Recorded data
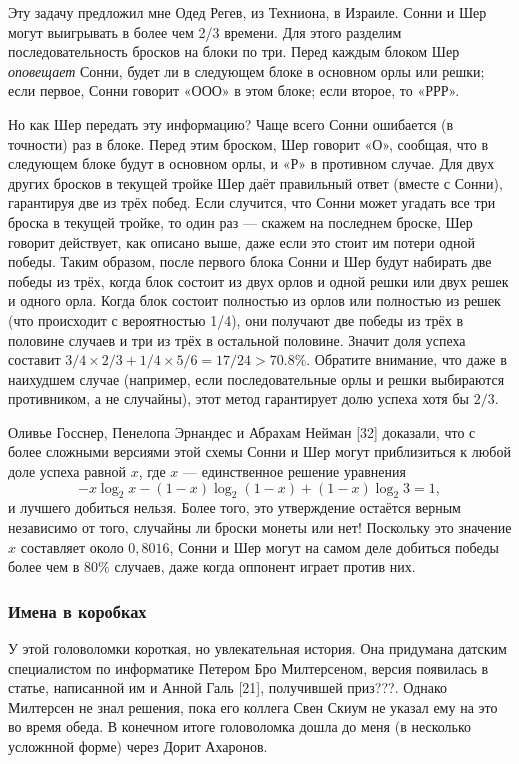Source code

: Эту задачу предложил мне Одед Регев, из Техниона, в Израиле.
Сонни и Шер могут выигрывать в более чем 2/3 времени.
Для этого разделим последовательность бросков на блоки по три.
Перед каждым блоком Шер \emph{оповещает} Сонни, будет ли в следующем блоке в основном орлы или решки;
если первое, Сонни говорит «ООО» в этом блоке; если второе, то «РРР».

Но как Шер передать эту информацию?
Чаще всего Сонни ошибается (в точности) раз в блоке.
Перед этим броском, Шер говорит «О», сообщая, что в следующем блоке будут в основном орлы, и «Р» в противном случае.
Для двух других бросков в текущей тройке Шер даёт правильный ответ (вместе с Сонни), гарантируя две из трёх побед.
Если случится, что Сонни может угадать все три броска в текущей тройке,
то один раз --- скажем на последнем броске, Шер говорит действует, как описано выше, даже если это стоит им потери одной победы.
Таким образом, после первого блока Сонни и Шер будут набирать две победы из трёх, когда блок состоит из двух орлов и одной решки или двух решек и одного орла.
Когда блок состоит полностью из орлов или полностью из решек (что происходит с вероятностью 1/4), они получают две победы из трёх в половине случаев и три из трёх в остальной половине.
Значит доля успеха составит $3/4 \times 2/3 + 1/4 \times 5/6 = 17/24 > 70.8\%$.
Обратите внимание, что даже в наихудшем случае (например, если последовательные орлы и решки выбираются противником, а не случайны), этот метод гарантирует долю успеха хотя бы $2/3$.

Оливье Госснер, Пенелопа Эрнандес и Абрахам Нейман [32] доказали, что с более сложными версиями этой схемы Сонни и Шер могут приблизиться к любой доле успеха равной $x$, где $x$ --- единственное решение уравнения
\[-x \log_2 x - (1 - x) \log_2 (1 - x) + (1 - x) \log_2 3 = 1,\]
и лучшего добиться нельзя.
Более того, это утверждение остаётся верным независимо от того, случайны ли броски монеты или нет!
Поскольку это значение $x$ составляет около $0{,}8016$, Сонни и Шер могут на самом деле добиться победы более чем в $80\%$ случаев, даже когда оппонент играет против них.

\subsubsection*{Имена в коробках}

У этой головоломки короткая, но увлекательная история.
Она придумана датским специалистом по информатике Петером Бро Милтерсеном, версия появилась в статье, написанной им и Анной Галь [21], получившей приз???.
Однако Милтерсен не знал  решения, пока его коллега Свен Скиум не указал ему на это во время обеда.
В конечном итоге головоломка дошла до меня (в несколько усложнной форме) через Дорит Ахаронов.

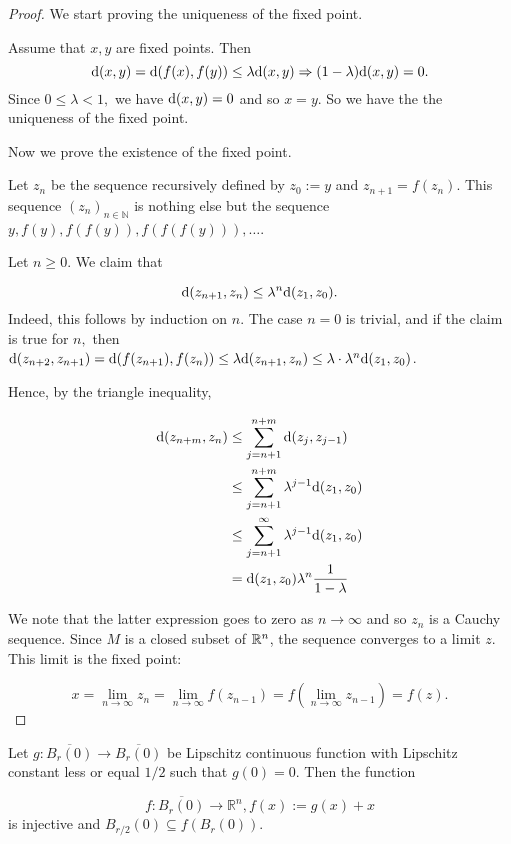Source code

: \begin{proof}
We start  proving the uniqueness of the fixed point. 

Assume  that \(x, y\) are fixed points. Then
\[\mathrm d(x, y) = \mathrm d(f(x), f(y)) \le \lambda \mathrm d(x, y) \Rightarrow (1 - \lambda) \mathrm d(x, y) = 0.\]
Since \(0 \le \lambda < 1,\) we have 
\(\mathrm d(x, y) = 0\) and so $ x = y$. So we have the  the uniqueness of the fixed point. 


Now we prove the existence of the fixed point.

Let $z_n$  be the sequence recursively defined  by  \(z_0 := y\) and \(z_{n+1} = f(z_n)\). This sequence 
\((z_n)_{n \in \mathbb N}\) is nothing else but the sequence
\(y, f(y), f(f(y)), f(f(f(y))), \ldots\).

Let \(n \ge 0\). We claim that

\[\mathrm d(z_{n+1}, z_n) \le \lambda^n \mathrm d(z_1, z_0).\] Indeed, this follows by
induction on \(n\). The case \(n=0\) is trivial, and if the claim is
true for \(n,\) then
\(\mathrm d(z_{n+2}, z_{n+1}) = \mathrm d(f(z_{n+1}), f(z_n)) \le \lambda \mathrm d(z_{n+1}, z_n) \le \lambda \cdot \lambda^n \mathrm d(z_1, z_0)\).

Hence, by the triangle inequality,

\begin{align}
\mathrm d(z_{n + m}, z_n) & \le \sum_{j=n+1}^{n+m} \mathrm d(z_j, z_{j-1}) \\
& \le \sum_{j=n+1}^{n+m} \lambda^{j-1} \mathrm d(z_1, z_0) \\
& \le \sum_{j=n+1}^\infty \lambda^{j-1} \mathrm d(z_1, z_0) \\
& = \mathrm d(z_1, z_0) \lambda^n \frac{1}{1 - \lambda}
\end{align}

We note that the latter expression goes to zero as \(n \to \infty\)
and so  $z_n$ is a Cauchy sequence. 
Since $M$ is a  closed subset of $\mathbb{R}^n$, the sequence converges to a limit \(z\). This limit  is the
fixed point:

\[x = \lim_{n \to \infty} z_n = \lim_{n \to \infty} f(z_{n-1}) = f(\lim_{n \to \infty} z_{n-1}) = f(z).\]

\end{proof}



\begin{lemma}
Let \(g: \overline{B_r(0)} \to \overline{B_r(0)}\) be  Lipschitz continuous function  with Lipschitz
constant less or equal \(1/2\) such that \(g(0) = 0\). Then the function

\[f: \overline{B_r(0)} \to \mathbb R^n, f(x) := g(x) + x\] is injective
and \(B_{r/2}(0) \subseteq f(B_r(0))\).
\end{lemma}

= WHAT YOU ARE ASKED TO DO =
Only the lines above from the line with "this follows by" to the line with "a Cauchy sequence.", those two lines included, should be reproduced exactly.

= RESPONSE =
\[\mathrm d(z_{n+1}, z_n) \le \lambda^n \mathrm d(z_1, z_0).\] Indeed, this follows by
induction on \(n\). The case \(n=0\) is trivial, and if the claim is
true for \(n,\) then
\(\mathrm d(z_{n+2}, z_{n+1}) = \mathrm d(f(z_{n+1}), f(z_n)) \le \lambda \mathrm d(z_{n+1}, z_n) \le \lambda \cdot \lambda^n \mathrm d(z_1, z_0)\).

Hence, by the triangle inequality,

\begin{align}
\mathrm d(z_{n + m}, z_n) & \le \sum_{j=n+1}^{n+m} \mathrm d(z_j, z_{j-1}) \\
& \le \sum_{j=n+1}^{n+m} \lambda^{j-1} \mathrm d(z_1, z_0) \\
& \le \sum_{j=n+1}^\infty \lambda^{j-1} \mathrm d(z_1, z_0) \\
& = \mathrm d(z_1, z_0) \lambda^n \frac{1}{1 - \lambda}
\end{align}

We note that the latter expression goes to zero as \(n \to \infty\)
and so  $z_n$ is a Cauchy sequence. 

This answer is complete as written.